Have Windows revert to default settings when Windows 10 MDM Policy is changed to "Not Configured" or removed
I've just started trying to use Windows 10 MDM policies instead of the Intune Agent and ran into a major issue.
When a policy is applied to a Windows 10 computer, and then that policy is either set to "Not Configured" or even removed, Windows 10 does not revert the affected settings back to their default state.
We had tried to turn off the Windows Defender Firewall for troubleshooting purposes when we ran into this issue. We needed to turn off the firewall to determine if an issue was with a firewall rule not set correctly or that a service was not communicating with the computer.

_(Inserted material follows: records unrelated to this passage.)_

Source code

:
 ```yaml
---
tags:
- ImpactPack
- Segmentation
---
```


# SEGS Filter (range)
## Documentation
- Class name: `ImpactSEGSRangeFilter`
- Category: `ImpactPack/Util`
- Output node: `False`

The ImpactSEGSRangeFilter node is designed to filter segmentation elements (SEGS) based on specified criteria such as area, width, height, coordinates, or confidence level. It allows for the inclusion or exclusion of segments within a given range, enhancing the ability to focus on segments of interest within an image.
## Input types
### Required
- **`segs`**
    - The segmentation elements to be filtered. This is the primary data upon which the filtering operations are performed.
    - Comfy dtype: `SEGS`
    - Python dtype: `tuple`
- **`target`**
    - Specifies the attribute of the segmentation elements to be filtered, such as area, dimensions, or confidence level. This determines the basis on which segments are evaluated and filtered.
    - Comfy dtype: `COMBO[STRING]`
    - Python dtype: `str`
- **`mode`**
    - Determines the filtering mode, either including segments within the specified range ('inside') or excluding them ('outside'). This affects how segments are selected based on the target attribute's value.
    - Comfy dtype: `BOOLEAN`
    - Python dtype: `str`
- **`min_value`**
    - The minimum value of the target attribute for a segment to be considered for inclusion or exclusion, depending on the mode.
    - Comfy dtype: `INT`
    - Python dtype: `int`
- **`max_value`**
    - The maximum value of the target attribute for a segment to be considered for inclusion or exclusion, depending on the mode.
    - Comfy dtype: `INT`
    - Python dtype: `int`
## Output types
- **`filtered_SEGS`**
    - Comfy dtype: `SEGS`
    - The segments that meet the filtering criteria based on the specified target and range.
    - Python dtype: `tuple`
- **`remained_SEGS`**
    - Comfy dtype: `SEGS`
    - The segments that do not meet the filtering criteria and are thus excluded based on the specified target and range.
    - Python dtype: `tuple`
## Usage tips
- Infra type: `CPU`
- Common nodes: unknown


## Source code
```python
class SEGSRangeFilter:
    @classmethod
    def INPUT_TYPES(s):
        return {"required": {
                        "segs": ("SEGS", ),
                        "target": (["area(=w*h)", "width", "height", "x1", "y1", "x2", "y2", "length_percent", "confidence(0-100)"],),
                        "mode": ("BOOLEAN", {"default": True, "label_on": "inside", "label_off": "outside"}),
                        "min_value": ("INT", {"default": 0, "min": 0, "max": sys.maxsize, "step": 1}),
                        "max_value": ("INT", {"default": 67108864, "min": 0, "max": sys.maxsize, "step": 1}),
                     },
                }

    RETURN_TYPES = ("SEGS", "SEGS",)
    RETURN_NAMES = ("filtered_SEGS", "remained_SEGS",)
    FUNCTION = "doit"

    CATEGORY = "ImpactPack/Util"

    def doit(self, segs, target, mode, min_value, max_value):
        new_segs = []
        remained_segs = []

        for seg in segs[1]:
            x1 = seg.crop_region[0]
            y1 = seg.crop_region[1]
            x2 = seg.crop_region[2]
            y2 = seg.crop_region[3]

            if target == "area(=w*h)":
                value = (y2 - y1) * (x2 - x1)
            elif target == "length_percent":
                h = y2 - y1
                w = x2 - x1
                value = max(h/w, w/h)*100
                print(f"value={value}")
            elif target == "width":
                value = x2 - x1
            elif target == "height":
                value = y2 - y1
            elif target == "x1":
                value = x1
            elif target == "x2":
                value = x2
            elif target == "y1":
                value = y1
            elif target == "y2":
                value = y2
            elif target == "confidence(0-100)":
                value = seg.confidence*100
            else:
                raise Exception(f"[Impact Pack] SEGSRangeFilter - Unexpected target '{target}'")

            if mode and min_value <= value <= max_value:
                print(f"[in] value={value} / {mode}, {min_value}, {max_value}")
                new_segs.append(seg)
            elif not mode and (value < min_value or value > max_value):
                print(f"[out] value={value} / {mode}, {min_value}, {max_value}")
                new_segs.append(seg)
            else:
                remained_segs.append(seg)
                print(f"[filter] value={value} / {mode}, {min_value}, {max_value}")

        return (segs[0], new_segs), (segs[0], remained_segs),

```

This behavior is documented here; https://docs.microsoft.com/en-us/intune/device-profile-troubleshoot,
Unfortunately, this creates a hard stop for us using Intune MDM to manage Windows 10 computers. Without the ability to remove a restriction, profile or setting and have Windows 10 honor that setting change, we cannot use Windows 10 MDM enrollment.

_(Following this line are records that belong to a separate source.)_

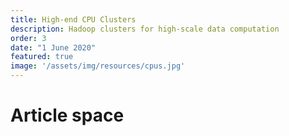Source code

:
 ```yaml
---
title: High-end CPU Clusters
description: Hadoop clusters for high-scale data computation
order: 3
date: "1 June 2020"
featured: true
image: '/assets/img/resources/cpus.jpg'
---
```

# Article space
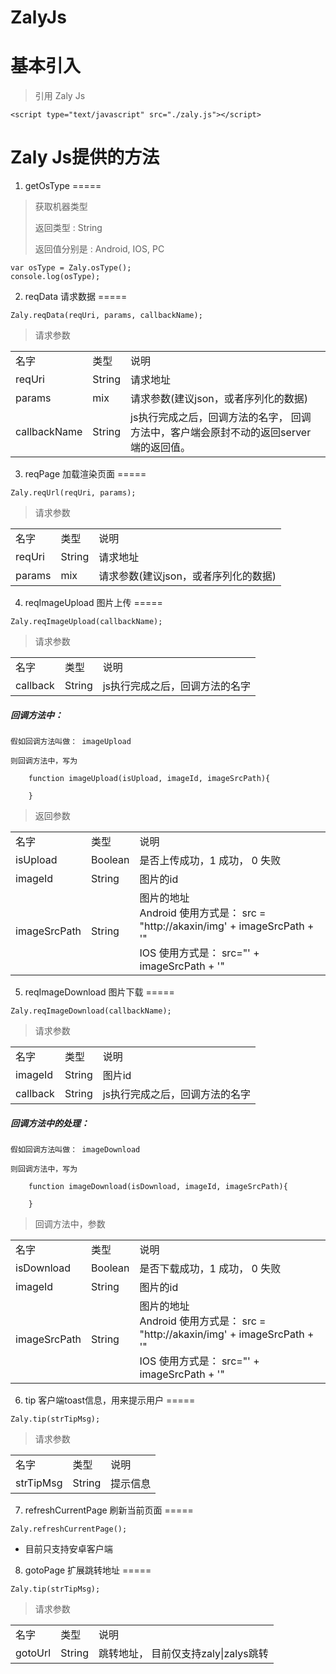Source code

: ZalyJs
=====

基本引入
=====
>
>  引用 Zaly Js
>


```
<script type="text/javascript" src="./zaly.js"></script>

```

Zaly Js提供的方法
=====

1. getOsType
=====
>  
> 获取机器类型
> 
> 返回类型 : String 
> 
> 返回值分别是 : Android, IOS, PC

```
var osType = Zaly.osType();
console.log(osType);
```

2. reqData 请求数据
=====


```
Zaly.reqData(reqUri, params, callbackName);
```

>  
> 请求参数

<table>
<tr>
<td>名字</td>
<td>类型</td>
<td>说明</td>
</tr>
<tr>
<td> reqUri </td>
<td> String </td>
<td> 请求地址</td>
</tr>
<tr>
<td> params </td>
<td> mix </td>
<td> 请求参数(建议json，或者序列化的数据)</td>
</tr>
<tr>
<td> callbackName </td>
<td> String </td>
<td> js执行完成之后，回调方法的名字， 回调方法中，客户端会原封不动的返回server端的返回值。</td>
</tr>
</table>



3. reqPage 加载渲染页面
=====


```
Zaly.reqUrl(reqUri, params);
```

>  
> 请求参数

<table>
<tr>
<td>名字</td>
<td>类型</td>
<td>说明</td>
</tr>
<tr>
<td> reqUri </td>
<td> String </td>
<td> 请求地址</td>
</tr>
<tr>
<td> params </td>
<td> mix </td>
<td> 请求参数(建议json，或者序列化的数据)</td>
</tr>
</table>



4. reqImageUpload 图片上传
=====

```
Zaly.reqImageUpload(callbackName);

```

>  
> 请求参数

<table>
<tr>
<td>名字</td>
<td>类型</td>
<td>说明</td>
</tr>

<tr>
<td> callback </td>
<td> String </td>
<td> js执行完成之后，回调方法的名字</td>
</tr>
</table>


##### 回调方法中：

```
假如回调方法叫做： imageUpload

则回调方法中，写为

	function imageUpload(isUpload, imageId, imageSrcPath){
	
	}
```

>  
> 返回参数

<table>
<tr>
<td>名字</td>
<td>类型</td>
<td>说明</td>
</tr>

<tr>
<td> isUpload </td>
<td> Boolean </td>
<td> 是否上传成功，1 成功， 0 失败</td>
</tr>
<tr>
<td> imageId </td>
<td> String </td>
<td> 图片的id </td>
</tr>
<tr>
<td> imageSrcPath </td>
<td> String </td>
<td> 图片的地址<br/>  Android 使用方式是：
src = "http://akaxin/img' + imageSrcPath + '"
<br/>
IOS 使用方式是： src="' + imageSrcPath + '"</td>
</tr>
</table>



5. reqImageDownload 图片下载
=====


```
Zaly.reqImageDownload(callbackName);

```
>  
> 请求参数

<table>
<tr>
<td>名字</td>
<td>类型</td>
<td>说明</td>
</tr>

<tr>
<td> imageId </td>
<td> String </td>
<td> 图片id </td>
</tr>
<tr>
<td> callback </td>
<td> String </td>
<td> js执行完成之后，回调方法的名字</td>
</tr>
</table>


#####  回调方法中的处理：
```
假如回调方法叫做： imageDownload

则回调方法中，写为

	function imageDownload(isDownload, imageId, imageSrcPath){
	
	}
```

>  
> 回调方法中，参数


<table>
<tr>
<td>名字</td>
<td>类型</td>
<td>说明</td>
</tr>

<tr>
<td> isDownload </td>
<td> Boolean </td>
<td> 是否下载成功，1 成功， 0 失败</td>
</tr>
<tr>
<td> imageId </td>
<td> String </td>
<td> 图片的id </td>
</tr>
<tr>
<td> imageSrcPath </td>
<td> String </td>
<td> 图片的地址<br/>  Android 使用方式是：
src = "http://akaxin/img' + imageSrcPath + '"
<br/>
IOS 使用方式是： src="' + imageSrcPath + '"
</td>
</tr>
</table>



6. tip 客户端toast信息，用来提示用户
=====

```
Zaly.tip(strTipMsg);
```

>  
> 请求参数

<table>
<tr>
<td>名字</td>
<td>类型</td>
<td>说明</td>
</tr>
<tr>
<td> strTipMsg </td>
<td> String </td>
<td>提示信息</td>
</tr>
</table>




7. refreshCurrentPage 刷新当前页面
=====

```
Zaly.refreshCurrentPage();
```
* 目前只支持安卓客户端


8. gotoPage 扩展跳转地址
=====

```
Zaly.tip(strTipMsg);
```

>  
> 请求参数

<table>
<tr>
<td>名字</td>
<td>类型</td>
<td>说明</td>
</tr>
<tr>
<td> gotoUrl </td>
<td> String </td>
<td>跳转地址， 目前仅支持zaly|zalys跳转</td>
</tr>
</table>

Oliver Kieselbach commented
It looks like it is changed now, I've compiled my findings here:
Changed Intune Policy Processing Behavior on Windows 10
I was only just now explaining to my boss the inner workings of Intune, and that after changing a setting to Not configured, we still had to apply counter-config profile or scripts to revert the settings on previously affected computers.
He then tested one of our Device restrictions profiles and edited one (Microsoft account) from Block to Not configured, and a few moments later, he was actually allowed to add his personal Microsoft account on his own computer! (previously denied)

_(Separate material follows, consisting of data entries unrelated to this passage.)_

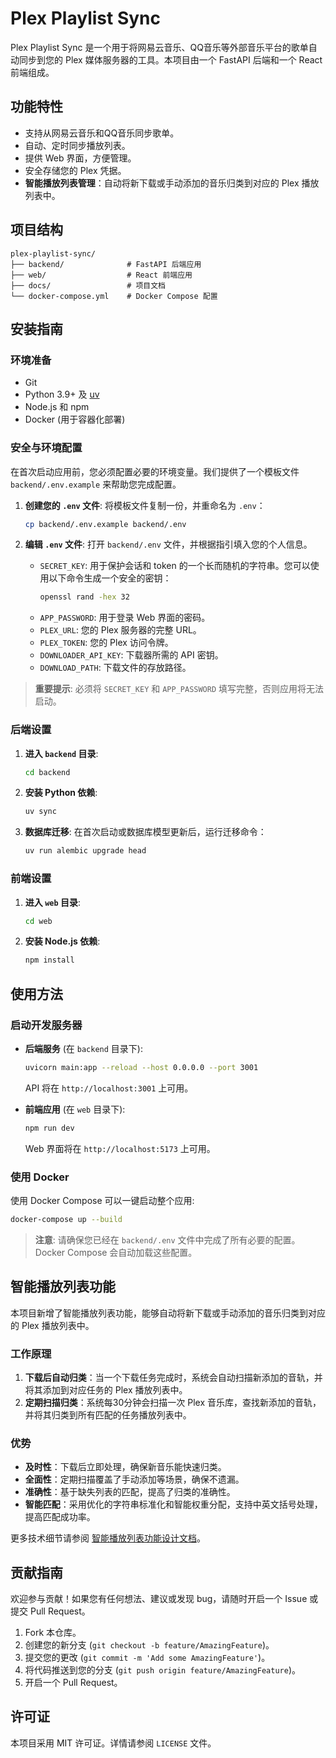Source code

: # Plex Playlist Sync

Plex Playlist Sync 是一个用于将网易云音乐、QQ音乐等外部音乐平台的歌单自动同步到您的 Plex 媒体服务器的工具。本项目由一个 FastAPI 后端和一个 React 前端组成。

## 功能特性

- 支持从网易云音乐和QQ音乐同步歌单。
- 自动、定时同步播放列表。
- 提供 Web 界面，方便管理。
- 安全存储您的 Plex 凭据。
- **智能播放列表管理**：自动将新下载或手动添加的音乐归类到对应的 Plex 播放列表中。

## 项目结构

```
plex-playlist-sync/
├── backend/              # FastAPI 后端应用
├── web/                  # React 前端应用
├── docs/                 # 项目文档
└── docker-compose.yml    # Docker Compose 配置
```

## 安装指南

### 环境准备

- Git
- Python 3.9+ 及 [uv](https://github.com/astral-sh/uv)
- Node.js 和 npm
- Docker (用于容器化部署)

### 安全与环境配置

在首次启动应用前，您必须配置必要的环境变量。我们提供了一个模板文件 `backend/.env.example` 来帮助您完成配置。

1.  **创建您的 `.env` 文件**:
    将模板文件复制一份，并重命名为 `.env`：
    ```bash
    cp backend/.env.example backend/.env
    ```

2.  **编辑 `.env` 文件**:
    打开 `backend/.env` 文件，并根据指引填入您的个人信息。

    - `SECRET_KEY`: 用于保护会话和 token 的一个长而随机的字符串。您可以使用以下命令生成一个安全的密钥：
      ```bash
      openssl rand -hex 32
      ```
    - `APP_PASSWORD`: 用于登录 Web 界面的密码。
    - `PLEX_URL`: 您的 Plex 服务器的完整 URL。
    - `PLEX_TOKEN`: 您的 Plex 访问令牌。
    - `DOWNLOADER_API_KEY`: 下载器所需的 API 密钥。
    - `DOWNLOAD_PATH`: 下载文件的存放路径。

> **重要提示**: 必须将 `SECRET_KEY` 和 `APP_PASSWORD` 填写完整，否则应用将无法启动。

### 后端设置

1.  **进入 `backend` 目录**:
    ```bash
    cd backend
    ```

2.  **安装 Python 依赖**:
    ```bash
    uv sync
    ```

3.  **数据库迁移**:
    在首次启动或数据库模型更新后，运行迁移命令：
    ```bash
    uv run alembic upgrade head
    ```

### 前端设置

1.  **进入 `web` 目录**:
    ```bash
    cd web
    ```

2.  **安装 Node.js 依赖**:
    ```bash
    npm install
    ```

## 使用方法

### 启动开发服务器

- **后端服务** (在 `backend` 目录下):
  ```bash
  uvicorn main:app --reload --host 0.0.0.0 --port 3001
  ```
  API 将在 `http://localhost:3001` 上可用。

- **前端应用** (在 `web` 目录下):
  ```bash
  npm run dev
  ```
  Web 界面将在 `http://localhost:5173` 上可用。

### 使用 Docker

使用 Docker Compose 可以一键启动整个应用:

```bash
docker-compose up --build
```
> **注意**: 请确保您已经在 `backend/.env` 文件中完成了所有必要的配置。Docker Compose 会自动加载这些配置。

## 智能播放列表功能

本项目新增了智能播放列表功能，能够自动将新下载或手动添加的音乐归类到对应的 Plex 播放列表中。

### 工作原理

1. **下载后自动归类**：当一个下载任务完成时，系统会自动扫描新添加的音轨，并将其添加到对应任务的 Plex 播放列表中。
2. **定期扫描归类**：系统每30分钟会扫描一次 Plex 音乐库，查找新添加的音轨，并将其归类到所有匹配的任务播放列表中。

### 优势

- **及时性**：下载后立即处理，确保新音乐能快速归类。
- **全面性**：定期扫描覆盖了手动添加等场景，确保不遗漏。
- **准确性**：基于缺失列表的匹配，提高了归类的准确性。
- **智能匹配**：采用优化的字符串标准化和智能权重分配，支持中英文括号处理，提高匹配成功率。

更多技术细节请参阅 [智能播放列表功能设计文档](./docs/auto_playlist_feature.md)。

## 贡献指南

欢迎参与贡献！如果您有任何想法、建议或发现 bug，请随时开启一个 Issue 或提交 Pull Request。

1.  Fork 本仓库。
2.  创建您的新分支 (`git checkout -b feature/AmazingFeature`)。
3.  提交您的更改 (`git commit -m 'Add some AmazingFeature'`)。
4.  将代码推送到您的分支 (`git push origin feature/AmazingFeature`)。
5.  开启一个 Pull Request。

## 许可证

本项目采用 MIT 许可证。详情请参阅 `LICENSE` 文件。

So is it official? Has Microsoft let Intune revert settings back to their OS defaults now? But can't find anything pertaining to this in the What's new log.
Guess it works now?
This needs fixed. But even if this is a big feat - include a way to force GP/button to force update from Intune. No way we can touch every PC in the org individual if we need to roll back a policy setting.
As a small way forward this partly work-around might be interesting to read, until this is fixed properly by Microsoft (crucial that this is fixed).
This puts a stop gap on my implementation. Why won't this revert back or update to not configured/disabled as a GPO does?
I thought AAD and Intune MDM was the future replacement of local on-premises ADDS but I guess not. Nice half work Microsoft!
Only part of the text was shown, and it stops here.